[WORKING DATA]

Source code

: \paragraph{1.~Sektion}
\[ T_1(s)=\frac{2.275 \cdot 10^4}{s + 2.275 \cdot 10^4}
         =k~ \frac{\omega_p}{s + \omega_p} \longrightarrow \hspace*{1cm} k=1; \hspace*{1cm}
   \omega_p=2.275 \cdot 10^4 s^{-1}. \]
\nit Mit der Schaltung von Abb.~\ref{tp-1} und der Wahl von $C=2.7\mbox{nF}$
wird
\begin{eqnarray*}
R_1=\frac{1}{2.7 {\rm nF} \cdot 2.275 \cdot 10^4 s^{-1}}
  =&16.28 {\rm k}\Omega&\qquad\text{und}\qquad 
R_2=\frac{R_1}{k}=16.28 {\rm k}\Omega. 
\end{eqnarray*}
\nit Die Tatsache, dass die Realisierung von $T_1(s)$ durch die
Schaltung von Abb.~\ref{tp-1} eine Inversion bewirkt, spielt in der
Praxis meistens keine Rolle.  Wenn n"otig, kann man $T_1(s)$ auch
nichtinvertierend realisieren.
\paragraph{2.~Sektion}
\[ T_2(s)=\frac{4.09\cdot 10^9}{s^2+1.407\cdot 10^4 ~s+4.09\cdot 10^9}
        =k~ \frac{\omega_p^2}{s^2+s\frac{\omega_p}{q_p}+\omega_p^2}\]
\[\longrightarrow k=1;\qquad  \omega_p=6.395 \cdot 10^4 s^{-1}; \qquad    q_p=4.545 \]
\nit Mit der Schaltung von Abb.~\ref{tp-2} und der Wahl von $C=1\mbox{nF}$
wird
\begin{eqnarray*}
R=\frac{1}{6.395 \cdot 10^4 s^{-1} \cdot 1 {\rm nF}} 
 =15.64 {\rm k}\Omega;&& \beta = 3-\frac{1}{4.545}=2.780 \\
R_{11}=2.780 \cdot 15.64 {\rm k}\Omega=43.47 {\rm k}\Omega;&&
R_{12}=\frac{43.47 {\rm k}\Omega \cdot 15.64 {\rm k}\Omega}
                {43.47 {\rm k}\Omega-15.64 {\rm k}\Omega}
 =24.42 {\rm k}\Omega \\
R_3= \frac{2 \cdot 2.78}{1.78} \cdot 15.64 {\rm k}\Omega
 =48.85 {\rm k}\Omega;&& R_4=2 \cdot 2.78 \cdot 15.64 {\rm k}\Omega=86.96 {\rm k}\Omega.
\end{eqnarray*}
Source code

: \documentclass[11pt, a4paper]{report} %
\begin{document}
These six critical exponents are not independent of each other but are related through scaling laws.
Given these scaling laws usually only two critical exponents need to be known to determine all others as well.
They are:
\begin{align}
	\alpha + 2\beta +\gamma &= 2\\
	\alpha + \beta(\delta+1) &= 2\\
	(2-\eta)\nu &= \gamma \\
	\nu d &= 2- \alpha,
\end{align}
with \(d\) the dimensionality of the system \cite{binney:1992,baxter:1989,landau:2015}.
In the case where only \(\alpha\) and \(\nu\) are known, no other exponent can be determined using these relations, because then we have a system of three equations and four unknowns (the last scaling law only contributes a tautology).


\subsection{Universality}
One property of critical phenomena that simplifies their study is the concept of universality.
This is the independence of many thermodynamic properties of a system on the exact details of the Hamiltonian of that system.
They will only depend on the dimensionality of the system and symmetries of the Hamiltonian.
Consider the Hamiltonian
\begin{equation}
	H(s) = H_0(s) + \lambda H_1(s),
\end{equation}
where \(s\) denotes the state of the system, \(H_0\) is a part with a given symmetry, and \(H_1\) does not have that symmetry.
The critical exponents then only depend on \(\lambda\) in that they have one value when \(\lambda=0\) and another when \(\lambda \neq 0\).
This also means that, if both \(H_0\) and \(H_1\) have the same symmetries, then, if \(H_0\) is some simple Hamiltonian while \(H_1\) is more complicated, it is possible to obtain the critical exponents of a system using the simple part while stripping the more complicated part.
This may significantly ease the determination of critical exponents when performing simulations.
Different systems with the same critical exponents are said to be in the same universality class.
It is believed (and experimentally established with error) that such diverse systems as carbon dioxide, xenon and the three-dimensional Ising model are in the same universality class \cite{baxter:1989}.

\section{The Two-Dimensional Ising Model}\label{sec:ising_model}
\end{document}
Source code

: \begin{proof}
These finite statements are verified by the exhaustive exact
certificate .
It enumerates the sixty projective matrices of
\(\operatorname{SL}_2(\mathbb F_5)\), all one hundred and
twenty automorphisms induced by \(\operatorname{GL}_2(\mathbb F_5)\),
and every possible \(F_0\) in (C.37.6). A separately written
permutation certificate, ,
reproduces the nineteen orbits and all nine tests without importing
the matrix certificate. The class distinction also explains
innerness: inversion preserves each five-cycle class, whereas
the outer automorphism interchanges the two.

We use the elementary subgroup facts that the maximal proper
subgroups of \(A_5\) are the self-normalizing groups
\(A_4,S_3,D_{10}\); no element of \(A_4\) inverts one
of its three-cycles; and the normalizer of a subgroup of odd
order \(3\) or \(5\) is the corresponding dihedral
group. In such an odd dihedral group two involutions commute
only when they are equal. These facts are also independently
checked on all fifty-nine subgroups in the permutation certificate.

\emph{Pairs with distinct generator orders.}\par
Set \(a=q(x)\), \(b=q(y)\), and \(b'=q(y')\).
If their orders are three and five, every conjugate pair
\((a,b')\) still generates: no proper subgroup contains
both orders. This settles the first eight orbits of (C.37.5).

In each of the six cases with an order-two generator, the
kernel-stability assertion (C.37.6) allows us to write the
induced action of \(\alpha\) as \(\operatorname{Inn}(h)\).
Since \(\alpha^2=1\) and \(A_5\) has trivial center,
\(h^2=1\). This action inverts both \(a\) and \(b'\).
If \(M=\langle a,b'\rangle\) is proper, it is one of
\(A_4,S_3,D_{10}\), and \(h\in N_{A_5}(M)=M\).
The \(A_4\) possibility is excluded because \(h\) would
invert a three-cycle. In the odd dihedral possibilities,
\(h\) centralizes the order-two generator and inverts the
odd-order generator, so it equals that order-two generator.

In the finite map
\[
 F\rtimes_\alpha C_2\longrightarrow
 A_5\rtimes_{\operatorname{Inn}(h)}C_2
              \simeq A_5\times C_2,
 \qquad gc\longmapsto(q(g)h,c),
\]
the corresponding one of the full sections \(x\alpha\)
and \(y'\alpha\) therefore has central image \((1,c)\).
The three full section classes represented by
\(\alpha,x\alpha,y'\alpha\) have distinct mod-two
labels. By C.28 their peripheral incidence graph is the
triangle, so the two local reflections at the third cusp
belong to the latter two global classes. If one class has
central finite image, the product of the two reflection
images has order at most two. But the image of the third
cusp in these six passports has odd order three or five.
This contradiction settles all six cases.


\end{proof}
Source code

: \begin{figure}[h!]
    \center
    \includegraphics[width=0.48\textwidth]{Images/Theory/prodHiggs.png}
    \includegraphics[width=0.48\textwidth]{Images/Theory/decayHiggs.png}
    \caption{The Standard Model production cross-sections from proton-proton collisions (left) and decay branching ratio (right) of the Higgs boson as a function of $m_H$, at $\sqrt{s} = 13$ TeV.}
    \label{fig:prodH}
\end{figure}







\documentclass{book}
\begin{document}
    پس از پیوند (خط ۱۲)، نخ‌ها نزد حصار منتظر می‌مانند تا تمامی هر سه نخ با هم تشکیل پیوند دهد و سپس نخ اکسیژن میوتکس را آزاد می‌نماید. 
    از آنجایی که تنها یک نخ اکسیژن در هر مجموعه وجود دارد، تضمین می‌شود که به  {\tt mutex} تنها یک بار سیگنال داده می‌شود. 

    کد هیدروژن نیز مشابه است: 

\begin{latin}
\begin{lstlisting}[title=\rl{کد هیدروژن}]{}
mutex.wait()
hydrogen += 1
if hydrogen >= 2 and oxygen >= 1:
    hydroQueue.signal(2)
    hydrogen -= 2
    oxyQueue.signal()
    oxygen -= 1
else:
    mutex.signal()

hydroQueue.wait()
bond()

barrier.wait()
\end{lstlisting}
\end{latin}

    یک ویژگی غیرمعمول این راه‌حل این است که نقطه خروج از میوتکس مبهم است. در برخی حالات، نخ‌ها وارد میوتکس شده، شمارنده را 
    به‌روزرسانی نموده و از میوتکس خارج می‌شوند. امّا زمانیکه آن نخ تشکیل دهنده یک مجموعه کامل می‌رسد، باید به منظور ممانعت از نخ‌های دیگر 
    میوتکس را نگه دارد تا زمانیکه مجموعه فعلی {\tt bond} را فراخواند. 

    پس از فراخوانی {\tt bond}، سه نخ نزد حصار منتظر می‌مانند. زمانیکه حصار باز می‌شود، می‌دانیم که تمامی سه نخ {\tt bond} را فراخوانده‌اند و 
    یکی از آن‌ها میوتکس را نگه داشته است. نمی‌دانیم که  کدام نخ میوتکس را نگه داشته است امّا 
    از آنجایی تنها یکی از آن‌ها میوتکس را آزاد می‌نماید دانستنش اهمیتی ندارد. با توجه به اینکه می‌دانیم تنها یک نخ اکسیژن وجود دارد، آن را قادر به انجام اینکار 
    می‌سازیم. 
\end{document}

[/WORKING DATA]

◆ WHAT YOU SHOULD DO
Collect from the data above every line that includes "settles".

◆ SOLUTION FOR THIS TASK
both orders. This settles the first eight orbits of (C.37.5).
This contradiction settles all six cases.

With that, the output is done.